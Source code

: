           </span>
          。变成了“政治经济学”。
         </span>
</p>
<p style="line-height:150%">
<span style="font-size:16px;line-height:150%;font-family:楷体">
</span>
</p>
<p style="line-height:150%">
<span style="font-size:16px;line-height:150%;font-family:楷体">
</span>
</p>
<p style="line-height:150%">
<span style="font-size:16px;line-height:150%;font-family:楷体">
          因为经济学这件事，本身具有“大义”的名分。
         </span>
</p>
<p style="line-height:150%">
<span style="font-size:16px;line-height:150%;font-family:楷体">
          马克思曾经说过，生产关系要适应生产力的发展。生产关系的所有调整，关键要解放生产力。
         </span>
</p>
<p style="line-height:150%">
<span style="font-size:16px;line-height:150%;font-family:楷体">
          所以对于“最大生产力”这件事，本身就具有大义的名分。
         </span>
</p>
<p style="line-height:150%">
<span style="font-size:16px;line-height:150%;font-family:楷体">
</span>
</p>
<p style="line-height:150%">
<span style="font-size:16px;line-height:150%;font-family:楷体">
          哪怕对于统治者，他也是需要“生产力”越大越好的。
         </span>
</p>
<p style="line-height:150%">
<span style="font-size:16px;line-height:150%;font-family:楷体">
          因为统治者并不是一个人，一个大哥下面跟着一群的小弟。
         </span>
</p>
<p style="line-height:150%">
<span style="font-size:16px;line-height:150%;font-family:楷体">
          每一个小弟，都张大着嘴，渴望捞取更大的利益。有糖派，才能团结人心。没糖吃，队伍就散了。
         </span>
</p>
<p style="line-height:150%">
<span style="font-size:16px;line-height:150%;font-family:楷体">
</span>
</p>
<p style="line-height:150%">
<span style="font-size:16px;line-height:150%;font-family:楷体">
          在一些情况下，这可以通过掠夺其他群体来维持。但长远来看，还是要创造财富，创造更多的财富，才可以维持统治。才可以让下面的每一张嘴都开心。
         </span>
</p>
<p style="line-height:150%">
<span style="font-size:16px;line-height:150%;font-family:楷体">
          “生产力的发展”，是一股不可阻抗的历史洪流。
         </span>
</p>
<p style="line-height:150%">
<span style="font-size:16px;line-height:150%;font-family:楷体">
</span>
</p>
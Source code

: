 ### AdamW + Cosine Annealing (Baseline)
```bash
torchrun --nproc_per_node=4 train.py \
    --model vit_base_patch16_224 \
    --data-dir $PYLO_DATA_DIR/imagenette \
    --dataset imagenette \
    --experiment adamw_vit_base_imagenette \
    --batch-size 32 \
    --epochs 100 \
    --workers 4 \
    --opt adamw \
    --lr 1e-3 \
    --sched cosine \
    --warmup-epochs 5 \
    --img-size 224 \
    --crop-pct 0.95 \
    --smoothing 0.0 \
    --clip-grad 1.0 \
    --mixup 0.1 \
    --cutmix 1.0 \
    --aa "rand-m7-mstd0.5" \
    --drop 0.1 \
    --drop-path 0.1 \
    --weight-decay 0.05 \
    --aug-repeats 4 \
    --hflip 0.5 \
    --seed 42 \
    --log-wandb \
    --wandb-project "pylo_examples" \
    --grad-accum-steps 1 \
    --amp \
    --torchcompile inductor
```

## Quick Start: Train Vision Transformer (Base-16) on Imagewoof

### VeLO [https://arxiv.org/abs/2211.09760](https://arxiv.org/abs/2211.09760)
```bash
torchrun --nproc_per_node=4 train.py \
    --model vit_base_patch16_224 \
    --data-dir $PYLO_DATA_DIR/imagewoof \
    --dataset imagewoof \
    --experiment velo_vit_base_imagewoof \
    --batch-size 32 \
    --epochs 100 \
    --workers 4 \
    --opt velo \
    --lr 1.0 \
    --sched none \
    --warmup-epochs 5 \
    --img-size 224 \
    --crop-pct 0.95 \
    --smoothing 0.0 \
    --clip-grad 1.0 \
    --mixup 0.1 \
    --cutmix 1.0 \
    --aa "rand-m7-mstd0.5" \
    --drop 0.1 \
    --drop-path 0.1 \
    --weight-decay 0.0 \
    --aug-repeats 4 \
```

*TASK PROMPT:* All of the data above must be repeated exactly.

*ANSWER SPACE:*
Source code

:           </span>
          。变成了“政治经济学”。
         </span>
</p>
<p style="line-height:150%">
<span style="font-size:16px;line-height:150%;font-family:楷体">
</span>
</p>
<p style="line-height:150%">
<span style="font-size:16px;line-height:150%;font-family:楷体">
</span>
</p>
<p style="line-height:150%">
<span style="font-size:16px;line-height:150%;font-family:楷体">
          因为经济学这件事，本身具有“大义”的名分。
         </span>
</p>
<p style="line-height:150%">
<span style="font-size:16px;line-height:150%;font-family:楷体">
          马克思曾经说过，生产关系要适应生产力的发展。生产关系的所有调整，关键要解放生产力。
         </span>
</p>
<p style="line-height:150%">
<span style="font-size:16px;line-height:150%;font-family:楷体">
          所以对于“最大生产力”这件事，本身就具有大义的名分。
         </span>
</p>
<p style="line-height:150%">
<span style="font-size:16px;line-height:150%;font-family:楷体">
</span>
</p>
<p style="line-height:150%">
<span style="font-size:16px;line-height:150%;font-family:楷体">
          哪怕对于统治者，他也是需要“生产力”越大越好的。
         </span>
</p>
<p style="line-height:150%">
<span style="font-size:16px;line-height:150%;font-family:楷体">
          因为统治者并不是一个人，一个大哥下面跟着一群的小弟。
         </span>
</p>
<p style="line-height:150%">
<span style="font-size:16px;line-height:150%;font-family:楷体">
          每一个小弟，都张大着嘴，渴望捞取更大的利益。有糖派，才能团结人心。没糖吃，队伍就散了。
         </span>
</p>
<p style="line-height:150%">
<span style="font-size:16px;line-height:150%;font-family:楷体">
</span>
</p>
<p style="line-height:150%">
<span style="font-size:16px;line-height:150%;font-family:楷体">
          在一些情况下，这可以通过掠夺其他群体来维持。但长远来看，还是要创造财富，创造更多的财富，才可以维持统治。才可以让下面的每一张嘴都开心。
         </span>
</p>
<p style="line-height:150%">
<span style="font-size:16px;line-height:150%;font-family:楷体">
          “生产力的发展”，是一股不可阻抗的历史洪流。
         </span>
</p>
<p style="line-height:150%">
<span style="font-size:16px;line-height:150%;font-family:楷体">
</span>
</p>
Source code

: ### AdamW + Cosine Annealing (Baseline)
```bash
torchrun --nproc_per_node=4 train.py \
    --model vit_base_patch16_224 \
    --data-dir $PYLO_DATA_DIR/imagenette \
    --dataset imagenette \
    --experiment adamw_vit_base_imagenette \
    --batch-size 32 \
    --epochs 100 \
    --workers 4 \
    --opt adamw \
    --lr 1e-3 \
    --sched cosine \
    --warmup-epochs 5 \
    --img-size 224 \
    --crop-pct 0.95 \
    --smoothing 0.0 \
    --clip-grad 1.0 \
    --mixup 0.1 \
    --cutmix 1.0 \
    --aa "rand-m7-mstd0.5" \
    --drop 0.1 \
    --drop-path 0.1 \
    --weight-decay 0.05 \
    --aug-repeats 4 \
    --hflip 0.5 \
    --seed 42 \
    --log-wandb \
    --wandb-project "pylo_examples" \
    --grad-accum-steps 1 \
    --amp \
    --torchcompile inductor
```

## Quick Start: Train Vision Transformer (Base-16) on Imagewoof

### VeLO [https://arxiv.org/abs/2211.09760](https://arxiv.org/abs/2211.09760)
```bash
torchrun --nproc_per_node=4 train.py \
    --model vit_base_patch16_224 \
    --data-dir $PYLO_DATA_DIR/imagewoof \
    --dataset imagewoof \
    --experiment velo_vit_base_imagewoof \
    --batch-size 32 \
    --epochs 100 \
    --workers 4 \
    --opt velo \
    --lr 1.0 \
    --sched none \
    --warmup-epochs 5 \
    --img-size 224 \
    --crop-pct 0.95 \
    --smoothing 0.0 \
    --clip-grad 1.0 \
    --mixup 0.1 \
    --cutmix 1.0 \
    --aa "rand-m7-mstd0.5" \
    --drop 0.1 \
    --drop-path 0.1 \
    --weight-decay 0.0 \
    --aug-repeats 4 \
```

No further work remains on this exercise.